ACTION ITEM →
Pull every line from the records that has the word "specific" in it.

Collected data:
= Beginning of Section =

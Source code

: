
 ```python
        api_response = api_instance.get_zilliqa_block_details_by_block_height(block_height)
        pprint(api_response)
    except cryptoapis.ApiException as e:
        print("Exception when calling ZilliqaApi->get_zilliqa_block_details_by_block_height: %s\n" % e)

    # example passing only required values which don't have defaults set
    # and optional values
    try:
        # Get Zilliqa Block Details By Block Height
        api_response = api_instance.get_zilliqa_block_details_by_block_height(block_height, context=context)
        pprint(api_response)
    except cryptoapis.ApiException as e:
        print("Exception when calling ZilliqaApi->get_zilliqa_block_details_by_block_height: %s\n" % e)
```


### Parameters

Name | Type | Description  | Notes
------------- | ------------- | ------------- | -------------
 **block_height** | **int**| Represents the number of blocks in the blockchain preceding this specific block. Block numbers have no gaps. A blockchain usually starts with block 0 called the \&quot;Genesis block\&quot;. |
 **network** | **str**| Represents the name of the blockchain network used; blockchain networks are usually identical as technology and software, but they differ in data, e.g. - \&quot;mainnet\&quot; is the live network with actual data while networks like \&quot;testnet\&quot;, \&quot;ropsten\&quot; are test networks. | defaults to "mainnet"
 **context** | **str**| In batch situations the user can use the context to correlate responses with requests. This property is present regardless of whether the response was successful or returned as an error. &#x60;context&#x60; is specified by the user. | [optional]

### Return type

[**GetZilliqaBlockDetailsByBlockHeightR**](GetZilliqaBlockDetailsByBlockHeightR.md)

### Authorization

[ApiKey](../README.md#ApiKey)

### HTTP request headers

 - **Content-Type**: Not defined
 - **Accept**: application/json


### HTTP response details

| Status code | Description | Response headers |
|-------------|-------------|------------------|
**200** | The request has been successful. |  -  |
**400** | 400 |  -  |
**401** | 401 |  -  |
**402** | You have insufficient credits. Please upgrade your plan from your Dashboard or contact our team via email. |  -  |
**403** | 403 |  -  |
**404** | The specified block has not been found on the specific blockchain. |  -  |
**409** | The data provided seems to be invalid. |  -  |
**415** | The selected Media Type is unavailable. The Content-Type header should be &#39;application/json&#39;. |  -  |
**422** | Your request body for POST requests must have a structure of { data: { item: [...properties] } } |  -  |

= End of Section =

SOLUTION BELOW →
 **block_height** | **int**| Represents the number of blocks in the blockchain preceding this specific block. Block numbers have no gaps. A blockchain usually starts with block 0 called the \&quot;Genesis block\&quot;. |
**404** | The specified block has not been found on the specific blockchain. |  -  |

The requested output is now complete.